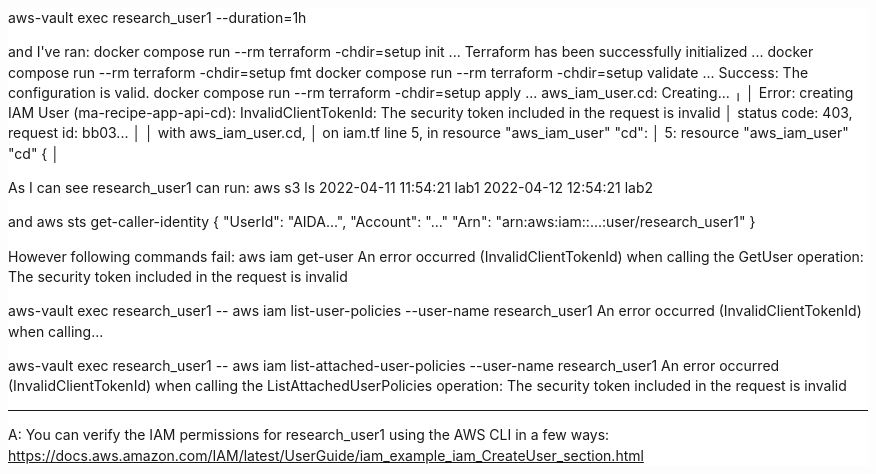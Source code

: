 aws-vault exec research_user1 --duration=1h

and I've ran:
docker compose run --rm terraform -chdir=setup init
...
Terraform has been successfully initialized
...
docker compose run --rm terraform -chdir=setup fmt
docker compose run --rm terraform -chdir=setup validate
...
Success: The configuration is valid.
docker compose run --rm terraform -chdir=setup apply
...
aws_iam_user.cd: Creating...
╷
│ Error: creating IAM User (ma-recipe-app-api-cd): InvalidClientTokenId: The security token included in the request is invalid
│ status code: 403, request id: bb03...
│
│ with aws_iam_user.cd,
│ on iam.tf line 5, in resource "aws_iam_user" "cd":
│ 5: resource "aws_iam_user" "cd" {
│

As I can see research_user1 can run:
aws s3 ls
2022-04-11 11:54:21 lab1
2022-04-12 12:54:21 lab2

and
aws sts get-caller-identity
{
    "UserId": "AIDA...",
    "Account": "..."
    "Arn": "arn:aws:iam::...:user/research_user1"
}

However following commands fail:
aws iam get-user
An error occurred (InvalidClientTokenId) when calling the GetUser operation: The security token included in the request is invalid

aws-vault exec research_user1 -- aws iam list-user-policies --user-name research_user1
An error occurred (InvalidClientTokenId) when calling...

aws-vault exec research_user1 -- aws iam list-attached-user-policies --user-name research_user1
An error occurred (InvalidClientTokenId) when calling the ListAttachedUserPolicies operation: The security token included in the request is invalid

_________________________________________________________________________________________________________

A:
You can verify the IAM permissions for research_user1 using the AWS CLI in a few ways: https://docs.aws.amazon.com/IAM/latest/UserGuide/iam_example_iam_CreateUser_section.html
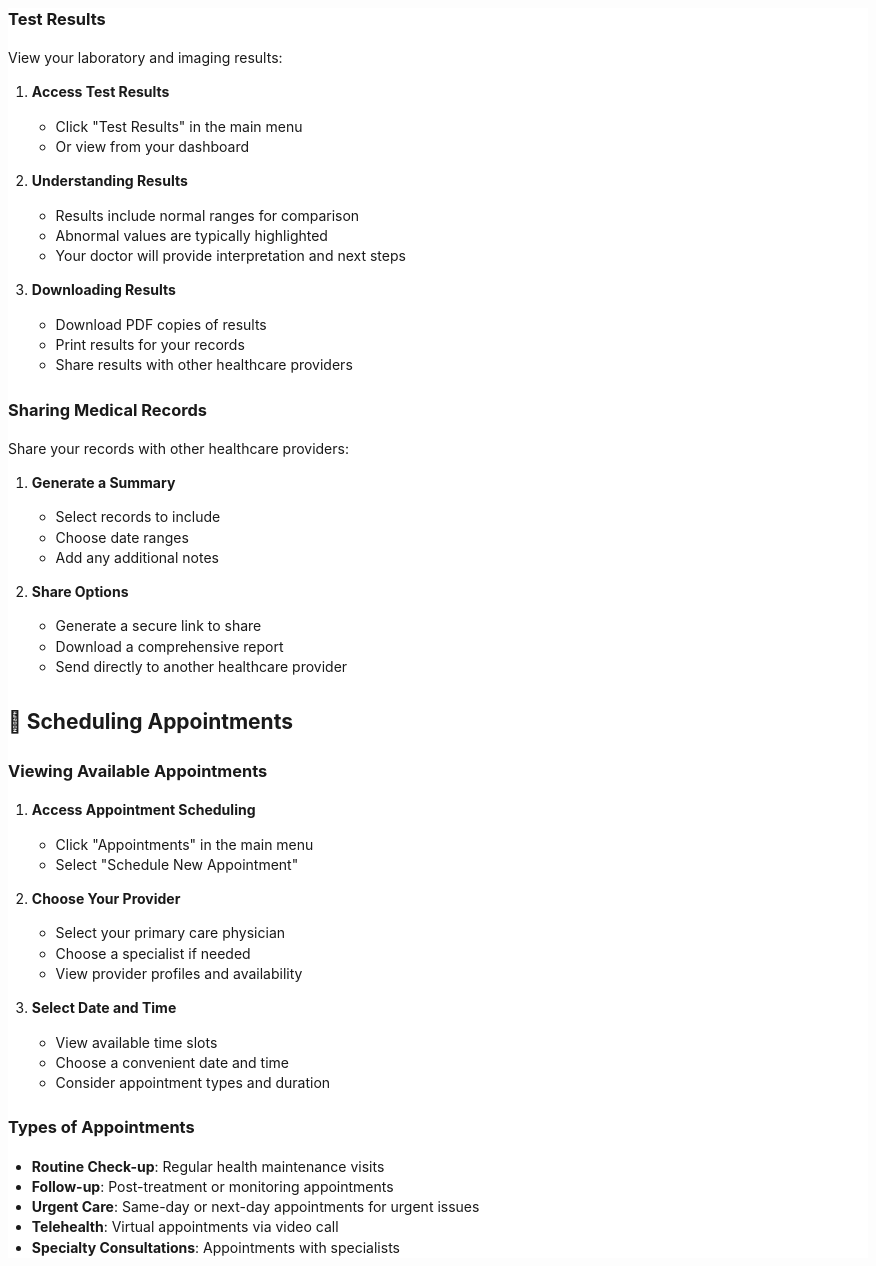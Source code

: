 ### Test Results

View your laboratory and imaging results:

1. **Access Test Results**
   - Click "Test Results" in the main menu
   - Or view from your dashboard

2. **Understanding Results**
   - Results include normal ranges for comparison
   - Abnormal values are typically highlighted
   - Your doctor will provide interpretation and next steps

3. **Downloading Results**
   - Download PDF copies of results
   - Print results for your records
   - Share results with other healthcare providers

### Sharing Medical Records

Share your records with other healthcare providers:

1. **Generate a Summary**
   - Select records to include
   - Choose date ranges
   - Add any additional notes

2. **Share Options**
   - Generate a secure link to share
   - Download a comprehensive report
   - Send directly to another healthcare provider

## 📅 Scheduling Appointments

### Viewing Available Appointments

1. **Access Appointment Scheduling**
   - Click "Appointments" in the main menu
   - Select "Schedule New Appointment"

2. **Choose Your Provider**
   - Select your primary care physician
   - Choose a specialist if needed
   - View provider profiles and availability

3. **Select Date and Time**
   - View available time slots
   - Choose a convenient date and time
   - Consider appointment types and duration

### Types of Appointments

- **Routine Check-up**: Regular health maintenance visits
- **Follow-up**: Post-treatment or monitoring appointments
- **Urgent Care**: Same-day or next-day appointments for urgent issues
- **Telehealth**: Virtual appointments via video call
- **Specialty Consultations**: Appointments with specialists
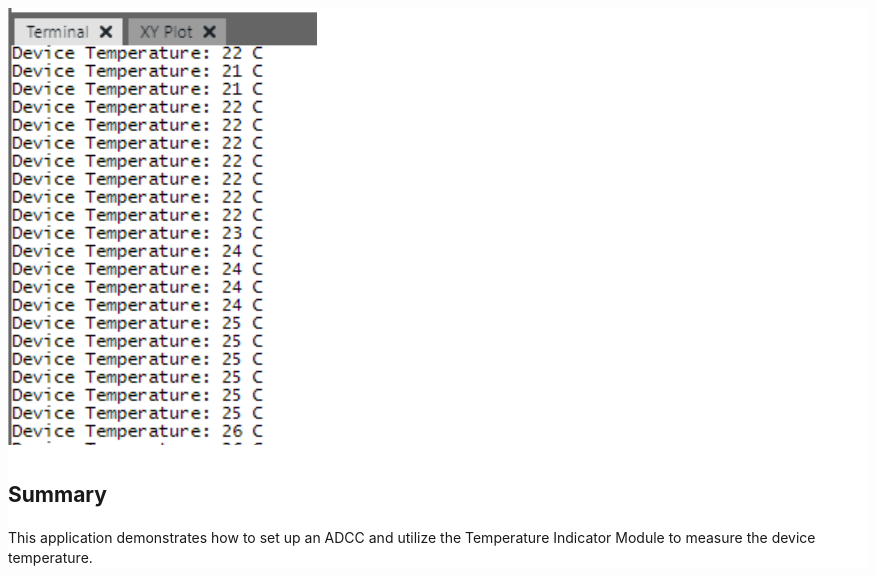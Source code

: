   ![Terminal Emulator Results](images/Picture16.2.PNG)



  ## Summary

  This application demonstrates how to set up an ADCC and utilize the Temperature Indicator Module to measure the device temperature.
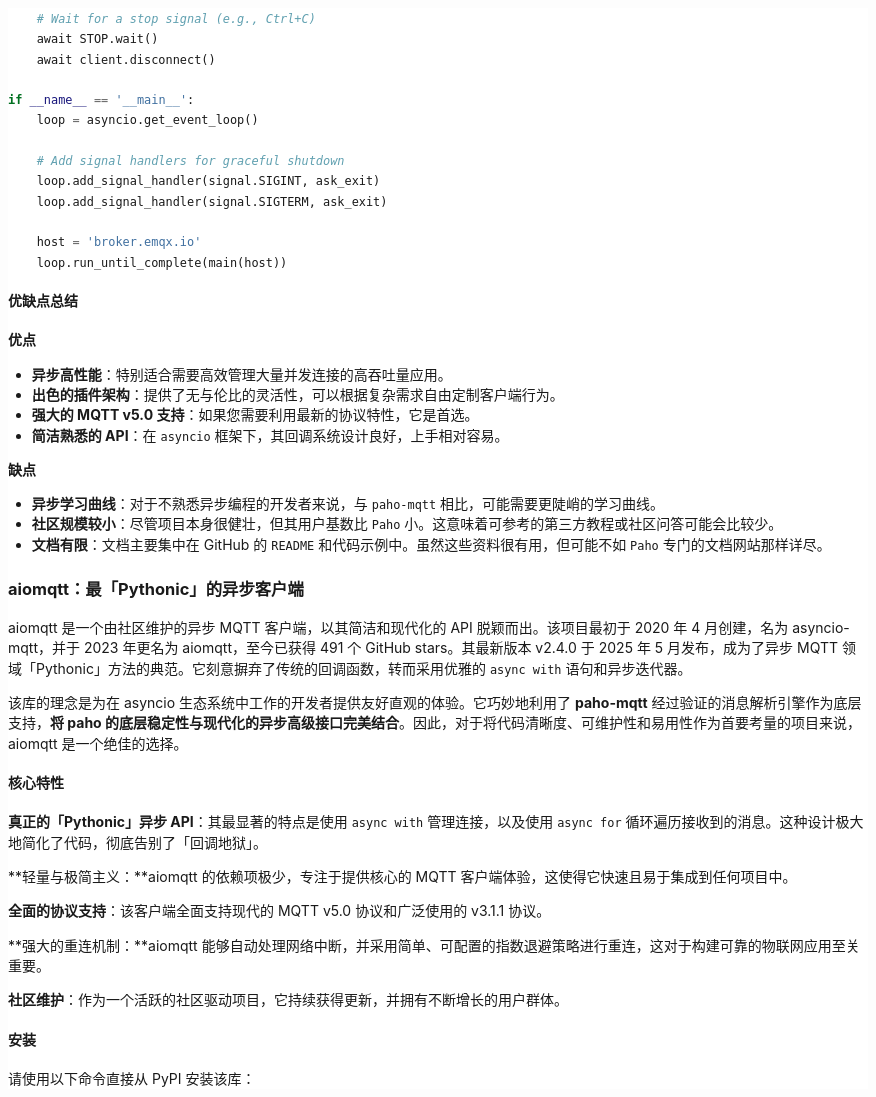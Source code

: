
 ```python
    # Wait for a stop signal (e.g., Ctrl+C)
    await STOP.wait()
    await client.disconnect()

if __name__ == '__main__':
    loop = asyncio.get_event_loop()
    
    # Add signal handlers for graceful shutdown
    loop.add_signal_handler(signal.SIGINT, ask_exit)
    loop.add_signal_handler(signal.SIGTERM, ask_exit)
    
    host = 'broker.emqx.io'
    loop.run_until_complete(main(host))
```

#### 优缺点总结

**优点**

- **异步高性能**：特别适合需要高效管理大量并发连接的高吞吐量应用。
- **出色的插件架构**：提供了无与伦比的灵活性，可以根据复杂需求自由定制客户端行为。
- **强大的 MQTT v5.0 支持**：如果您需要利用最新的协议特性，它是首选。
- **简洁熟悉的 API**：在 `asyncio` 框架下，其回调系统设计良好，上手相对容易。

**缺点**

- **异步学习曲线**：对于不熟悉异步编程的开发者来说，与 `paho-mqtt` 相比，可能需要更陡峭的学习曲线。
- **社区规模较小**：尽管项目本身很健壮，但其用户基数比 `Paho` 小。这意味着可参考的第三方教程或社区问答可能会比较少。
- **文档有限**：文档主要集中在 GitHub 的 `README` 和代码示例中。虽然这些资料很有用，但可能不如 `Paho` 专门的文档网站那样详尽。

### aiomqtt：最「Pythonic」的异步客户端

aiomqtt 是一个由社区维护的异步 MQTT 客户端，以其简洁和现代化的 API 脱颖而出。该项目最初于 2020 年 4 月创建，名为 asyncio-mqtt，并于 2023 年更名为 aiomqtt，至今已获得 491 个 GitHub stars。其最新版本 v2.4.0 于 2025 年 5 月发布，成为了异步 MQTT 领域「Pythonic」方法的典范。它刻意摒弃了传统的回调函数，转而采用优雅的 `async with` 语句和异步迭代器。

该库的理念是为在 asyncio 生态系统中工作的开发者提供友好直观的体验。它巧妙地利用了 **paho-mqtt** 经过验证的消息解析引擎作为底层支持，**将 paho 的底层稳定性与现代化的异步高级接口完美结合**。因此，对于将代码清晰度、可维护性和易用性作为首要考量的项目来说，aiomqtt 是一个绝佳的选择。

#### 核心特性

**真正的「Pythonic」异步 API**：其最显著的特点是使用 `async with` 管理连接，以及使用 `async for` 循环遍历接收到的消息。这种设计极大地简化了代码，彻底告别了「回调地狱」。

**轻量与极简主义：**aiomqtt 的依赖项极少，专注于提供核心的 MQTT 客户端体验，这使得它快速且易于集成到任何项目中。

**全面的协议支持**：该客户端全面支持现代的 MQTT v5.0 协议和广泛使用的 v3.1.1 协议。

**强大的重连机制：**aiomqtt 能够自动处理网络中断，并采用简单、可配置的指数退避策略进行重连，这对于构建可靠的物联网应用至关重要。

**社区维护**：作为一个活跃的社区驱动项目，它持续获得更新，并拥有不断增长的用户群体。

#### **安装**

请使用以下命令直接从 PyPI 安装该库：
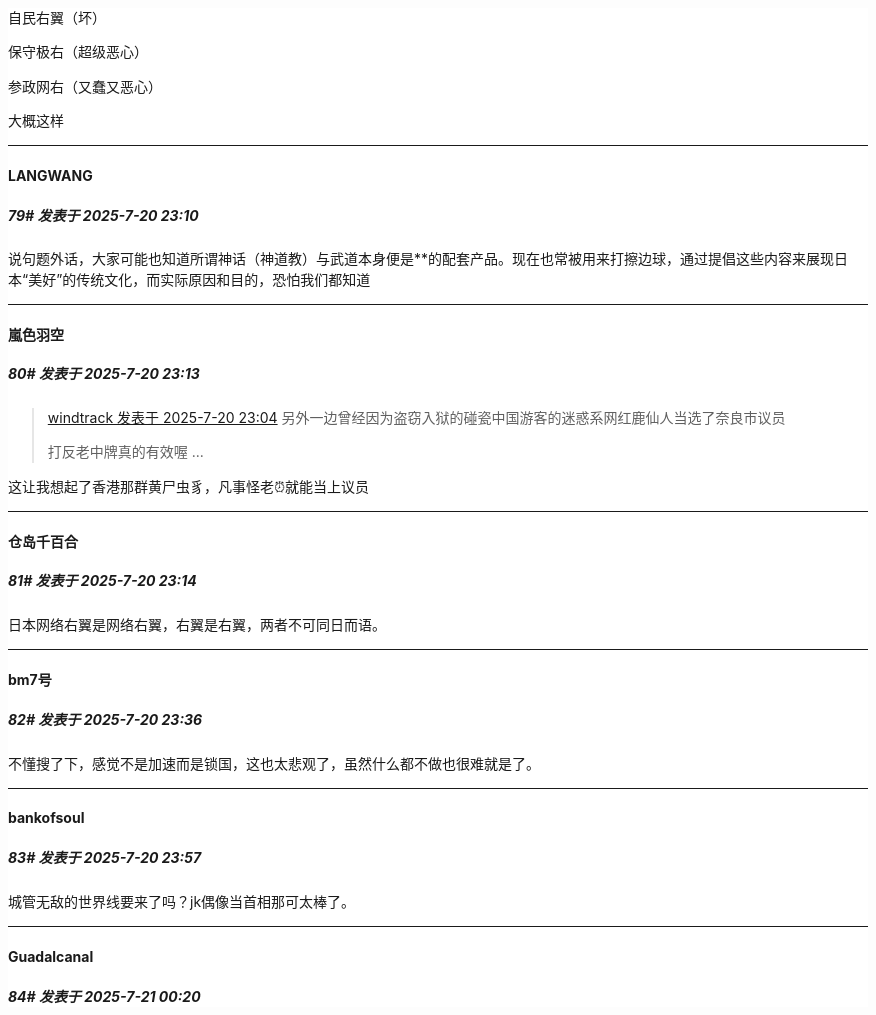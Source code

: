 自民右翼（坏）

保守极右（超级恶心）

参政网右（又蠢又恶心）

大概这样


*****

####  LANGWANG  
##### 79#       发表于 2025-7-20 23:10

说句题外话，大家可能也知道所谓神话（神道教）与武道本身便是**的配套产品。现在也常被用来打擦边球，通过提倡这些内容来展现日本“美好”的传统文化，而实际原因和目的，恐怕我们都知道


*****

####  嵐色羽空  
##### 80#       发表于 2025-7-20 23:13

<blockquote><a href="httphttps://stage1st.com/2b/forum.php?mod=redirect&amp;goto=findpost&amp;pid=68129315&amp;ptid=2256958" target="_blank">windtrack 发表于 2025-7-20 23:04</a>
另外一边曾经因为盗窃入狱的碰瓷中国游客的迷惑系网红鹿仙人当选了奈良市议员

打反老中牌真的有效喔 ...</blockquote>
这让我想起了香港那群黄尸虫豸，凡事怪老⏰就能当上议员


*****

####  仓岛千百合  
##### 81#       发表于 2025-7-20 23:14

日本网络右翼是网络右翼，右翼是右翼，两者不可同日而语。


*****

####  bm7号  
##### 82#       发表于 2025-7-20 23:36

不懂搜了下，感觉不是加速而是锁国，这也太悲观了，虽然什么都不做也很难就是了。


*****

####  bankofsoul  
##### 83#       发表于 2025-7-20 23:57

城管无敌的世界线要来了吗？jk偶像当首相那可太棒了。


*****

####  Guadalcanal  
##### 84#       发表于 2025-7-21 00:20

### WHAT YOU HAVE TO DO:
Without the pictures, extract every entry verbatim.

### OUTPUT FOR THIS EXERCISE:
Source code

: aws-vault exec research_user1 --duration=1h

and I've ran:
docker compose run --rm terraform -chdir=setup init
...
Terraform has been successfully initialized
...
docker compose run --rm terraform -chdir=setup fmt
docker compose run --rm terraform -chdir=setup validate
...
Success: The configuration is valid.
docker compose run --rm terraform -chdir=setup apply
...
aws_iam_user.cd: Creating...
╷
│ Error: creating IAM User (ma-recipe-app-api-cd): InvalidClientTokenId: The security token included in the request is invalid
│ status code: 403, request id: bb03...
│
│ with aws_iam_user.cd,
│ on iam.tf line 5, in resource "aws_iam_user" "cd":
│ 5: resource "aws_iam_user" "cd" {
│

As I can see research_user1 can run:
aws s3 ls
2022-04-11 11:54:21 lab1
2022-04-12 12:54:21 lab2

and
aws sts get-caller-identity
{
    "UserId": "AIDA...",
    "Account": "..."
    "Arn": "arn:aws:iam::...:user/research_user1"
}

However following commands fail:
aws iam get-user
An error occurred (InvalidClientTokenId) when calling the GetUser operation: The security token included in the request is invalid

aws-vault exec research_user1 -- aws iam list-user-policies --user-name research_user1
An error occurred (InvalidClientTokenId) when calling...

aws-vault exec research_user1 -- aws iam list-attached-user-policies --user-name research_user1
An error occurred (InvalidClientTokenId) when calling the ListAttachedUserPolicies operation: The security token included in the request is invalid

_________________________________________________________________________________________________________

A:
You can verify the IAM permissions for research_user1 using the AWS CLI in a few ways: https://docs.aws.amazon.com/IAM/latest/UserGuide/iam_example_iam_CreateUser_section.html
Source code

: ### Test Results

View your laboratory and imaging results:

1. **Access Test Results**
   - Click "Test Results" in the main menu
   - Or view from your dashboard

2. **Understanding Results**
   - Results include normal ranges for comparison
   - Abnormal values are typically highlighted
   - Your doctor will provide interpretation and next steps

3. **Downloading Results**
   - Download PDF copies of results
   - Print results for your records
   - Share results with other healthcare providers

### Sharing Medical Records

Share your records with other healthcare providers:

1. **Generate a Summary**
   - Select records to include
   - Choose date ranges
   - Add any additional notes

2. **Share Options**
   - Generate a secure link to share
   - Download a comprehensive report
   - Send directly to another healthcare provider

## 📅 Scheduling Appointments

### Viewing Available Appointments

1. **Access Appointment Scheduling**
   - Click "Appointments" in the main menu
   - Select "Schedule New Appointment"

2. **Choose Your Provider**
   - Select your primary care physician
   - Choose a specialist if needed
   - View provider profiles and availability

3. **Select Date and Time**
   - View available time slots
   - Choose a convenient date and time
   - Consider appointment types and duration

### Types of Appointments

- **Routine Check-up**: Regular health maintenance visits
- **Follow-up**: Post-treatment or monitoring appointments
- **Urgent Care**: Same-day or next-day appointments for urgent issues
- **Telehealth**: Virtual appointments via video call
- **Specialty Consultations**: Appointments with specialists
Source code

:   ![Terminal Emulator Results](images/Picture16.2.PNG)



  ## Summary

  This application demonstrates how to set up an ADCC and utilize the Temperature Indicator Module to measure the device temperature.
Source code

:
 ```python
    # Wait for a stop signal (e.g., Ctrl+C)
    await STOP.wait()
    await client.disconnect()

if __name__ == '__main__':
    loop = asyncio.get_event_loop()
    
    # Add signal handlers for graceful shutdown
    loop.add_signal_handler(signal.SIGINT, ask_exit)
    loop.add_signal_handler(signal.SIGTERM, ask_exit)
    
    host = 'broker.emqx.io'
    loop.run_until_complete(main(host))
```

#### 优缺点总结

**优点**

- **异步高性能**：特别适合需要高效管理大量并发连接的高吞吐量应用。
- **出色的插件架构**：提供了无与伦比的灵活性，可以根据复杂需求自由定制客户端行为。
- **强大的 MQTT v5.0 支持**：如果您需要利用最新的协议特性，它是首选。
- **简洁熟悉的 API**：在 `asyncio` 框架下，其回调系统设计良好，上手相对容易。

**缺点**

- **异步学习曲线**：对于不熟悉异步编程的开发者来说，与 `paho-mqtt` 相比，可能需要更陡峭的学习曲线。
- **社区规模较小**：尽管项目本身很健壮，但其用户基数比 `Paho` 小。这意味着可参考的第三方教程或社区问答可能会比较少。
- **文档有限**：文档主要集中在 GitHub 的 `README` 和代码示例中。虽然这些资料很有用，但可能不如 `Paho` 专门的文档网站那样详尽。

### aiomqtt：最「Pythonic」的异步客户端

aiomqtt 是一个由社区维护的异步 MQTT 客户端，以其简洁和现代化的 API 脱颖而出。该项目最初于 2020 年 4 月创建，名为 asyncio-mqtt，并于 2023 年更名为 aiomqtt，至今已获得 491 个 GitHub stars。其最新版本 v2.4.0 于 2025 年 5 月发布，成为了异步 MQTT 领域「Pythonic」方法的典范。它刻意摒弃了传统的回调函数，转而采用优雅的 `async with` 语句和异步迭代器。

该库的理念是为在 asyncio 生态系统中工作的开发者提供友好直观的体验。它巧妙地利用了 **paho-mqtt** 经过验证的消息解析引擎作为底层支持，**将 paho 的底层稳定性与现代化的异步高级接口完美结合**。因此，对于将代码清晰度、可维护性和易用性作为首要考量的项目来说，aiomqtt 是一个绝佳的选择。

#### 核心特性

**真正的「Pythonic」异步 API**：其最显著的特点是使用 `async with` 管理连接，以及使用 `async for` 循环遍历接收到的消息。这种设计极大地简化了代码，彻底告别了「回调地狱」。

**轻量与极简主义：**aiomqtt 的依赖项极少，专注于提供核心的 MQTT 客户端体验，这使得它快速且易于集成到任何项目中。

**全面的协议支持**：该客户端全面支持现代的 MQTT v5.0 协议和广泛使用的 v3.1.1 协议。

**强大的重连机制：**aiomqtt 能够自动处理网络中断，并采用简单、可配置的指数退避策略进行重连，这对于构建可靠的物联网应用至关重要。

**社区维护**：作为一个活跃的社区驱动项目，它持续获得更新，并拥有不断增长的用户群体。

#### **安装**

请使用以下命令直接从 PyPI 安装该库：
Source code

: 自民右翼（坏）

保守极右（超级恶心）

参政网右（又蠢又恶心）

大概这样


*****

####  LANGWANG  
##### 79#       发表于 2025-7-20 23:10

说句题外话，大家可能也知道所谓神话（神道教）与武道本身便是**的配套产品。现在也常被用来打擦边球，通过提倡这些内容来展现日本“美好”的传统文化，而实际原因和目的，恐怕我们都知道


*****

####  嵐色羽空  
##### 80#       发表于 2025-7-20 23:13

<blockquote><a href="httphttps://stage1st.com/2b/forum.php?mod=redirect&amp;goto=findpost&amp;pid=68129315&amp;ptid=2256958" target="_blank">windtrack 发表于 2025-7-20 23:04</a>
另外一边曾经因为盗窃入狱的碰瓷中国游客的迷惑系网红鹿仙人当选了奈良市议员

打反老中牌真的有效喔 ...</blockquote>
这让我想起了香港那群黄尸虫豸，凡事怪老⏰就能当上议员


*****

####  仓岛千百合  
##### 81#       发表于 2025-7-20 23:14

日本网络右翼是网络右翼，右翼是右翼，两者不可同日而语。


*****

####  bm7号  
##### 82#       发表于 2025-7-20 23:36

不懂搜了下，感觉不是加速而是锁国，这也太悲观了，虽然什么都不做也很难就是了。


*****

####  bankofsoul  
##### 83#       发表于 2025-7-20 23:57

城管无敌的世界线要来了吗？jk偶像当首相那可太棒了。


*****

####  Guadalcanal  
##### 84#       发表于 2025-7-21 00:20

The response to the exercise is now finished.